'RHOSLC's Jen Shah Asks Judge to Dismiss Telemarketing Scheme Case

Real Housewives of Salt Lake City star Jen Shah filed a motion on Monday to dismiss the federal charges of conspiracy to commit wire fraud and money laundering against her that she pleaded not guilty to in April. In court documents obtained by ET, Shah is asking for the indictment against her to be dismissed due to “legal and factual insufficiency” and suppression of evidence.

Shah was arrested in March for her alleged involvement in an alleged long-running telemarketing scam. Her assistant, Stuart Smith, who has appeared on RHOSLC with Shah, was also indicted for the alleged scheme and arrested and has pleaded not guilty.

In the new court documents, 47-year-old Shah talks about the day she was arrested in Salt Lake City on her way to shoot RHOSLC. Shah says she got a call from an unknown caller on March 30 telling her to head home. She says she then got a call from Detective Christopher Bastos from the NYPD, and thought it was related to a protection order she got from a man whom she claims assaulted her in 2017 and was convicted in New York of multiple felonies for crimes against her. Shah claims the detective told her to pull over without telling her why he was calling, and she was then placed in handcuffs and told they had a warrant for her arrest.

“I was at this point very confused and emotionally off-balanced from the strange series of events, and thought I might have been the victim of false identification,” the court documents read.

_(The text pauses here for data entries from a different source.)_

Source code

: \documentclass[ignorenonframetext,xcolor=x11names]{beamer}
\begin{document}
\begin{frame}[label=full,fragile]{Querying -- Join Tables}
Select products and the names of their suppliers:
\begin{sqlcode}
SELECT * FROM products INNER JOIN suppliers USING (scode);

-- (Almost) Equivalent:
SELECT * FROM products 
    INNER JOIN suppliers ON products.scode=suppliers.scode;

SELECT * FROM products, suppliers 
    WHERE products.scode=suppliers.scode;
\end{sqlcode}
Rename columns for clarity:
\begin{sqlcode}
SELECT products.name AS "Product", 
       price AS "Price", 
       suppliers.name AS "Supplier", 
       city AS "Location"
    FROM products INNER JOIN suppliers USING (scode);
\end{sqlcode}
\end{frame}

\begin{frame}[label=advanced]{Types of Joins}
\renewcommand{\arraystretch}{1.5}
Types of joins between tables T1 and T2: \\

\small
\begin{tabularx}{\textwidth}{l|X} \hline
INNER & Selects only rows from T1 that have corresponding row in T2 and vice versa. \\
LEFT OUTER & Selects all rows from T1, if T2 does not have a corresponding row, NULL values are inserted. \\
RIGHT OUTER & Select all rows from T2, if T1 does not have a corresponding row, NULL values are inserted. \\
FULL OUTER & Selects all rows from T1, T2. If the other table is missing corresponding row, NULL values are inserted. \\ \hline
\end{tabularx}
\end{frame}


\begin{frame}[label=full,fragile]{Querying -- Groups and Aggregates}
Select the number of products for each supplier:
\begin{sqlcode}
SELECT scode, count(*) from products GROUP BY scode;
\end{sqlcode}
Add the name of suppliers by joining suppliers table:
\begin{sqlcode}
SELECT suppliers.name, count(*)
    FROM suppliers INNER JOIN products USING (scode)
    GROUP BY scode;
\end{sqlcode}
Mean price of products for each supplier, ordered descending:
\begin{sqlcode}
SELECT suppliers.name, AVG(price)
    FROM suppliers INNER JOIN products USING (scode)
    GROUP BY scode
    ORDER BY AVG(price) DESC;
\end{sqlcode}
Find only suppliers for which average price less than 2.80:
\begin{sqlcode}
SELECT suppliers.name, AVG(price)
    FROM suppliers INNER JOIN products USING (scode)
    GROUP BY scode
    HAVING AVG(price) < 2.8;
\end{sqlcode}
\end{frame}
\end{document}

Shah claims she never got a clear answer on if she was being placed under arrest, and thought that she might be in danger and that the police might be there to help her. Later, she says that although the detective read her her Miranda rights and she signed a copy, she was unable to read the document because her contact lenses were dry and her vision was blurry.

“Even while being read my rights, I did not fully understand what was going on, and still thought that one explanation might be a potential misidentification,” the court documents read. “I was eager to find out what was going on, what Det. Bastos ‘just wanted to talk to’ me about, and why he ‘wanted to make sure [I was] OK.’ Because I was not getting questions to my answers, I believed that the only way I was going to get an answer was to sign the paper and waive my rights.”

Shah also claims she was never told that their entire conversation was being recorded.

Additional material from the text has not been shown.